- What to produce
In the listing below, look for "String" and copy every line that has it.
[[ Provided material, beginning ]]
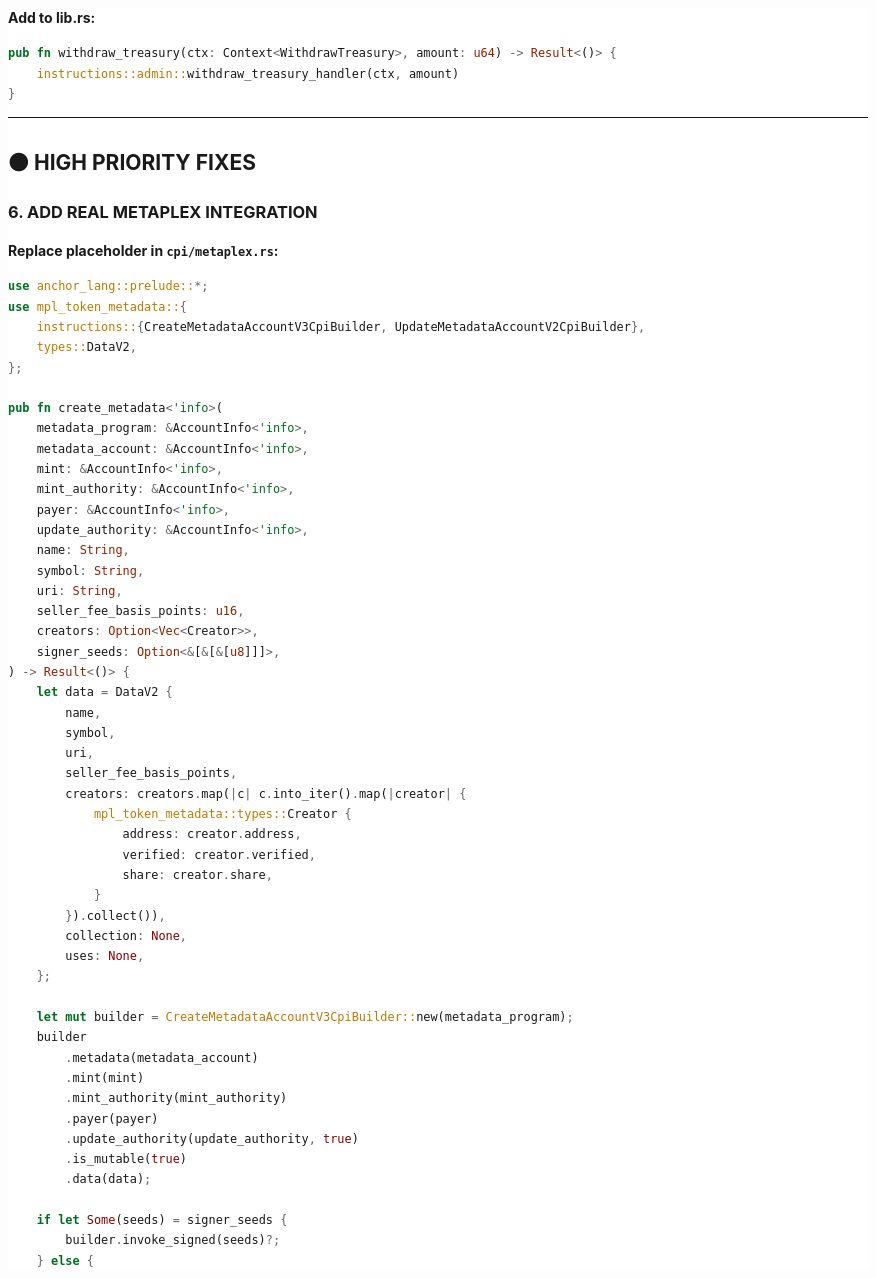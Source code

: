 **Add to lib.rs:**
```rust
pub fn withdraw_treasury(ctx: Context<WithdrawTreasury>, amount: u64) -> Result<()> {
    instructions::admin::withdraw_treasury_handler(ctx, amount)
}
```

---

## 🟠 HIGH PRIORITY FIXES

### 6. ADD REAL METAPLEX INTEGRATION

**Replace placeholder in `cpi/metaplex.rs`:**
```rust
use anchor_lang::prelude::*;
use mpl_token_metadata::{
    instructions::{CreateMetadataAccountV3CpiBuilder, UpdateMetadataAccountV2CpiBuilder},
    types::DataV2,
};

pub fn create_metadata<'info>(
    metadata_program: &AccountInfo<'info>,
    metadata_account: &AccountInfo<'info>,
    mint: &AccountInfo<'info>,
    mint_authority: &AccountInfo<'info>,
    payer: &AccountInfo<'info>,
    update_authority: &AccountInfo<'info>,
    name: String,
    symbol: String,
    uri: String,
    seller_fee_basis_points: u16,
    creators: Option<Vec<Creator>>,
    signer_seeds: Option<&[&[&[u8]]]>,
) -> Result<()> {
    let data = DataV2 {
        name,
        symbol,
        uri,
        seller_fee_basis_points,
        creators: creators.map(|c| c.into_iter().map(|creator| {
            mpl_token_metadata::types::Creator {
                address: creator.address,
                verified: creator.verified,
                share: creator.share,
            }
        }).collect()),
        collection: None,
        uses: None,
    };
    
    let mut builder = CreateMetadataAccountV3CpiBuilder::new(metadata_program);
    builder
        .metadata(metadata_account)
        .mint(mint)
        .mint_authority(mint_authority)
        .payer(payer)
        .update_authority(update_authority, true)
        .is_mutable(true)
        .data(data);
    
    if let Some(seeds) = signer_seeds {
        builder.invoke_signed(seeds)?;
    } else {
```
[[ Provided material, end ]]
- Reply to the task
    name: String,
    symbol: String,
    uri: String,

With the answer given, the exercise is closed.